▸ **TASK GOAL**
Lines to restate from the data below: from the one containing "### User-Configurable" to the one containing "- **Neutral branding** - No piracy promotion", both included. Give them again exactly, and only them.

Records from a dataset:
========================
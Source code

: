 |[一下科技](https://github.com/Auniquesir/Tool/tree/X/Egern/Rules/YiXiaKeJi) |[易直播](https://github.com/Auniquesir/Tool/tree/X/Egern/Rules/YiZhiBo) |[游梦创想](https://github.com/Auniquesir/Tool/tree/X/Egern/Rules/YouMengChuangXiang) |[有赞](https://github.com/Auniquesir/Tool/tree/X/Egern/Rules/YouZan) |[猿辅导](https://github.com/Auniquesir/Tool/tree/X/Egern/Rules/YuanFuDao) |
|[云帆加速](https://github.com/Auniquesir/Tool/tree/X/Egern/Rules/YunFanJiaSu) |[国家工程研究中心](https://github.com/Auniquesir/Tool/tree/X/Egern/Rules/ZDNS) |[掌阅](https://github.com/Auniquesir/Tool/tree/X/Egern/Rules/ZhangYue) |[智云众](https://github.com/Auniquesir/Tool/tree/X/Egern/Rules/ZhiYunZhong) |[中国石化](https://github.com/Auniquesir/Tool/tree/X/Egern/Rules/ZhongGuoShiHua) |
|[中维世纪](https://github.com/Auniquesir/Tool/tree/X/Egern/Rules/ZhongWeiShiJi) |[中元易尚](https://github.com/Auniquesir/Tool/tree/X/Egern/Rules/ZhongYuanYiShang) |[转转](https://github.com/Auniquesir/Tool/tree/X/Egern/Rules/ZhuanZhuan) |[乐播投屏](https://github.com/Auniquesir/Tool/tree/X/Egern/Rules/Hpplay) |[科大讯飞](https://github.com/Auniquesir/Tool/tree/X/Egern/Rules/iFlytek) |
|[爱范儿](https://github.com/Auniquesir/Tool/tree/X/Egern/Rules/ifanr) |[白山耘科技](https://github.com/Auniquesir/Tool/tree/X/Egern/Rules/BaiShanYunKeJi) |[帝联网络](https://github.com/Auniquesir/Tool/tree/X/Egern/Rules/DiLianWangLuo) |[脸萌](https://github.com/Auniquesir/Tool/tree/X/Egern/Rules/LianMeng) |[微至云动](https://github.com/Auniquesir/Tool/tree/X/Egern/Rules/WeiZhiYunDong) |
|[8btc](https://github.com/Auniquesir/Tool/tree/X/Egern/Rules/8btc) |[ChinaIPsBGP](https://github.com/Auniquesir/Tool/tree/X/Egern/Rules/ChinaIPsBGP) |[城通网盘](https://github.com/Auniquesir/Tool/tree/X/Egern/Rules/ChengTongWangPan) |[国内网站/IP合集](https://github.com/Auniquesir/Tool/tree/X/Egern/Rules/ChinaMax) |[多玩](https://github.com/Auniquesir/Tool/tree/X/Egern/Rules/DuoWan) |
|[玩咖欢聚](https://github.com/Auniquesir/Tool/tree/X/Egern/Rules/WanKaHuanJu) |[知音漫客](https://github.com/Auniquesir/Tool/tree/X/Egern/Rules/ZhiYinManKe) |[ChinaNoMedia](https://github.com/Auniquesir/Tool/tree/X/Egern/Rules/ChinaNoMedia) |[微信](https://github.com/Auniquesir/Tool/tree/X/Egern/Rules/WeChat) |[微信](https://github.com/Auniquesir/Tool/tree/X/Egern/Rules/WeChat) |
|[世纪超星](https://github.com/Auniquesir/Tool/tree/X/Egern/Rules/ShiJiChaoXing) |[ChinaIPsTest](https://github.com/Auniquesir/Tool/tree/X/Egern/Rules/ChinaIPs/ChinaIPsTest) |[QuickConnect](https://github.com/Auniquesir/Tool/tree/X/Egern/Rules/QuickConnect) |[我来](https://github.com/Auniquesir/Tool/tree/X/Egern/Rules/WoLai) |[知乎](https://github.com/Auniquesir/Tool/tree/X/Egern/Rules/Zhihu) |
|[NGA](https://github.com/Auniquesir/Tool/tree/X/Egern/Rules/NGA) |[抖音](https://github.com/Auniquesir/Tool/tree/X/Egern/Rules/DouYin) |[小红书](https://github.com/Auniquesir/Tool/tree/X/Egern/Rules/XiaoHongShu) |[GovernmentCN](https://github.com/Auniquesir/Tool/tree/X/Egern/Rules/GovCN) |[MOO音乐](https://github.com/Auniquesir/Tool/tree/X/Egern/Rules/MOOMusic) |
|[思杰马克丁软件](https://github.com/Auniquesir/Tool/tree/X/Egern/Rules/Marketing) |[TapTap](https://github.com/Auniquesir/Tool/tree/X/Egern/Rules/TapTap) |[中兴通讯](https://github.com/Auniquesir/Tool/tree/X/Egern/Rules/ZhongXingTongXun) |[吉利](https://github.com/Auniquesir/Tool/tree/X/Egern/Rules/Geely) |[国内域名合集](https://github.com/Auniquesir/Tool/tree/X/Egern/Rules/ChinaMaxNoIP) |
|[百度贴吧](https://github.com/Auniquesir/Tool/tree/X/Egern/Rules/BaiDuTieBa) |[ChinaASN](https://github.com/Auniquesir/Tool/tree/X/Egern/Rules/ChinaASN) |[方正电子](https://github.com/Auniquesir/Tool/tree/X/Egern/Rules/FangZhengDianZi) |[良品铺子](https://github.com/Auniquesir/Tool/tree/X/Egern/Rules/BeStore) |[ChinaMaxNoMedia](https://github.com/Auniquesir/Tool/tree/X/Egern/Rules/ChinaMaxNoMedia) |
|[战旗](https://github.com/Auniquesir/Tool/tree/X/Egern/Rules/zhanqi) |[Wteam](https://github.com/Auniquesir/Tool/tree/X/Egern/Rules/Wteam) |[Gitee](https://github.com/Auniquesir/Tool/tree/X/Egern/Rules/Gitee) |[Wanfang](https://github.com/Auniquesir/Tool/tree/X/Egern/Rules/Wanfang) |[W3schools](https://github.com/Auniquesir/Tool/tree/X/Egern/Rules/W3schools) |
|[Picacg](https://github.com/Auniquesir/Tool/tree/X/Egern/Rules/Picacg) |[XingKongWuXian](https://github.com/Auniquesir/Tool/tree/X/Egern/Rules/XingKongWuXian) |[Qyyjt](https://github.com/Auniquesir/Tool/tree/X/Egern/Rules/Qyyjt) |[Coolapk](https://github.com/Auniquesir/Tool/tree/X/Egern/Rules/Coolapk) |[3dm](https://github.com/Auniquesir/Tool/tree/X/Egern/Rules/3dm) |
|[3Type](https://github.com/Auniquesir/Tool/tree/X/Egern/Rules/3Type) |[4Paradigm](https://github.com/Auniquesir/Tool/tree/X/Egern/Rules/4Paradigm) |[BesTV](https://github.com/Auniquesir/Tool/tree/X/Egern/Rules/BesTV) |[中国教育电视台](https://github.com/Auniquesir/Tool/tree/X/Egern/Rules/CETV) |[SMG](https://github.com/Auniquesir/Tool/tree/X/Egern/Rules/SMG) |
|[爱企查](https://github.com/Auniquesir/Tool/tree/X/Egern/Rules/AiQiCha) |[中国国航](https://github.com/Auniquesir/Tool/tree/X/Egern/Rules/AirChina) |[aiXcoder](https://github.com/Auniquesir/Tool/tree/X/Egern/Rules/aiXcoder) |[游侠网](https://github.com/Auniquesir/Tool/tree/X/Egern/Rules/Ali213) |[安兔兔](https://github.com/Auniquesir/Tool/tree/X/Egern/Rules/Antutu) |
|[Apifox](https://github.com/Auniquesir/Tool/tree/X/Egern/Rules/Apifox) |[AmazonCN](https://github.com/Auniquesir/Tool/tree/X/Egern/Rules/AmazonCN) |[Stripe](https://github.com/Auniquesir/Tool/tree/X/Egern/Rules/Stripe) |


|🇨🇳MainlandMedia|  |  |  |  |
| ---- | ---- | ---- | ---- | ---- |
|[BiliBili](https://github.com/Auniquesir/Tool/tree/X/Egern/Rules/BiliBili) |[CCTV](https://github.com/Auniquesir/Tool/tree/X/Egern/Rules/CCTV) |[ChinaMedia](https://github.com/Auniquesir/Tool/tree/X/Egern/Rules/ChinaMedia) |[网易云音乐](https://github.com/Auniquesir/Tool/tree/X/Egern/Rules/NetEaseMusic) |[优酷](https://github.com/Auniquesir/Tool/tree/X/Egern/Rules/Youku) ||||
========================
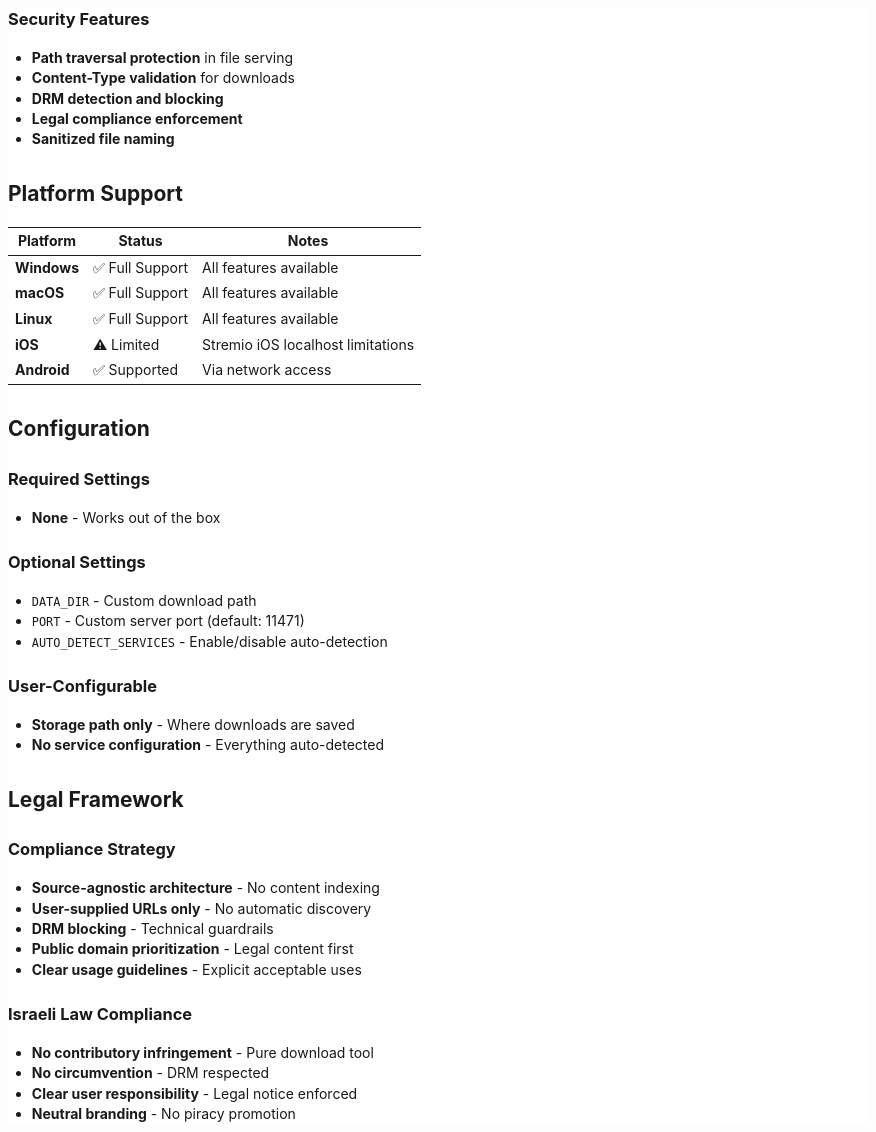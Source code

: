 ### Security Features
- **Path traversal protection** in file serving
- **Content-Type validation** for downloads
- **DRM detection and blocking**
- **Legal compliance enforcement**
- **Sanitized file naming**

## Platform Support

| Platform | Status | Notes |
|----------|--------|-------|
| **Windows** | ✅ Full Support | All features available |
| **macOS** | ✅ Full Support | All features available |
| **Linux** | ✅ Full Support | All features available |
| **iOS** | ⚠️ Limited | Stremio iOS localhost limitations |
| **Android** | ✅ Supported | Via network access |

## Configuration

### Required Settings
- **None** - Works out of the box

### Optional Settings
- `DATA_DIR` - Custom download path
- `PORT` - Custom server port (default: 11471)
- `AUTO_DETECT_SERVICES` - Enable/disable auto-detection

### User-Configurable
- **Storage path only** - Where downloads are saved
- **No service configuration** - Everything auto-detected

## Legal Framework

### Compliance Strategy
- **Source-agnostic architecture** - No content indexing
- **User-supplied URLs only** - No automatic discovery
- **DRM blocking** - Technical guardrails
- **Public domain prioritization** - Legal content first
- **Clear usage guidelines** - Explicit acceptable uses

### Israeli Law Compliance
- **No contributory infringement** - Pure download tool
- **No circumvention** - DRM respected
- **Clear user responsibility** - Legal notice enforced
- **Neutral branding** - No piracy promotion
========================
▸ **RESULT OF THIS TASK**
### User-Configurable
- **Storage path only** - Where downloads are saved
- **No service configuration** - Everything auto-detected

## Legal Framework

### Compliance Strategy
- **Source-agnostic architecture** - No content indexing
- **User-supplied URLs only** - No automatic discovery
- **DRM blocking** - Technical guardrails
- **Public domain prioritization** - Legal content first
- **Clear usage guidelines** - Explicit acceptable uses

### Israeli Law Compliance
- **No contributory infringement** - Pure download tool
- **No circumvention** - DRM respected
- **Clear user responsibility** - Legal notice enforced
- **Neutral branding** - No piracy promotion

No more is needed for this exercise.